**Work instructions**
From the line with "resolution as a" through the final line below, restate each line word for word and return nothing else.

**Data under study**

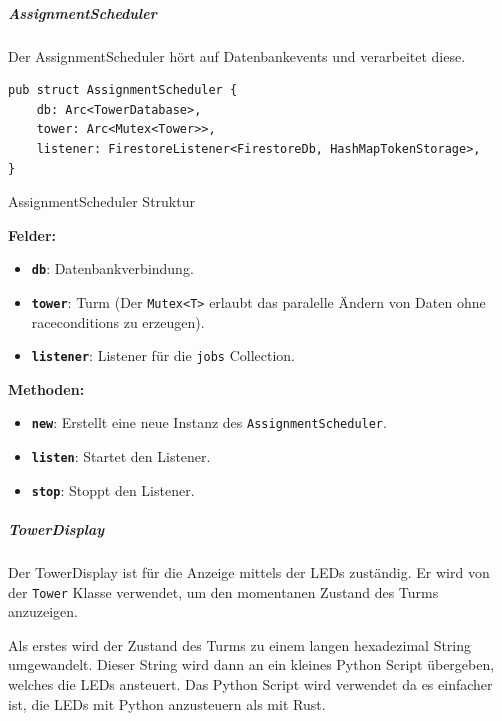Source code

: \subparagraph{AssignmentScheduler}

Der AssignmentScheduler hört auf Datenbankevents und verarbeitet diese.

\begin{listing}[H]
  \begin{verbatim}
pub struct AssignmentScheduler {
    db: Arc<TowerDatabase>,
    tower: Arc<Mutex<Tower>>,
    listener: FirestoreListener<FirestoreDb, HashMapTokenStorage>,
}
\end{verbatim}
  \caption{AssignmentScheduler Struktur}
  \label{lst:assignment_scheduler_struktur}
\end{listing}

\textbf{Felder:}
\begin{itemize}
  \item \textbf{\texttt{db}}: Datenbankverbindung.
  \item \textbf{\texttt{tower}}: Turm (Der \texttt{Mutex<T>} erlaubt das paralelle Ändern von Daten ohne \glspl{racecondition} zu erzeugen).
  \item \textbf{\texttt{listener}}: Listener für die \texttt{jobs} Collection.
\end{itemize}

\textbf{Methoden:}
\begin{itemize}
  \item \textbf{\texttt{new}}: Erstellt eine neue Instanz des \texttt{AssignmentScheduler}.
  \item \textbf{\texttt{listen}}: Startet den Listener.
  \item \textbf{\texttt{stop}}: Stoppt den Listener.
\end{itemize}


\subparagraph{TowerDisplay}

Der TowerDisplay ist für die Anzeige mittels der LEDs zuständig. Er wird von der \texttt{Tower} Klasse verwendet, um den momentanen Zustand des Turms anzuzeigen.

Als erstes wird der Zustand des Turms zu einem langen hexadezimal String umgewandelt. Dieser String wird dann an ein kleines Python Script übergeben, welches die LEDs ansteuert. Das Python Script wird verwendet da es einfacher ist, die LEDs mit Python anzusteuern als mit Rust.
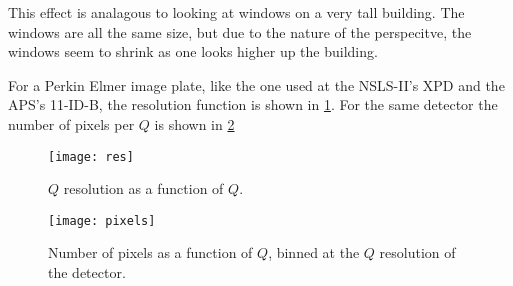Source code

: This effect is analagous to looking at windows on a very tall building.
The windows are all the same size, but due to the nature of the perspecitve, the windows seem to shrink as one looks higher up the building.


For a Perkin Elmer image plate, like the one used at the NSLS-II's XPD and the APS's 11-ID-B, the resolution function is shown in \ref{fig:res_func}.
For the same detector the number of pixels per $Q$ is shown in \ref{fig:pixel_hist}
\begin{figure}[!ht]
  \texttt{[image: res]}
\caption{$Q$ resolution as a function of $Q$.}
\label{fig:res_func}
\end{figure}

\begin{figure}[!ht]
  \texttt{[image: pixels]}
\caption{Number of pixels as a function of $Q$, binned at the $Q$ resolution of the detector.}
\label{fig:pixel_hist}
\end{figure}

**Completed exercise**
\caption{$Q$ resolution as a function of $Q$.}
\label{fig:res_func}
\end{figure}

\begin{figure}[!ht]
  \texttt{[image: pixels]}
\caption{Number of pixels as a function of $Q$, binned at the $Q$ resolution of the detector.}
\label{fig:pixel_hist}
\end{figure}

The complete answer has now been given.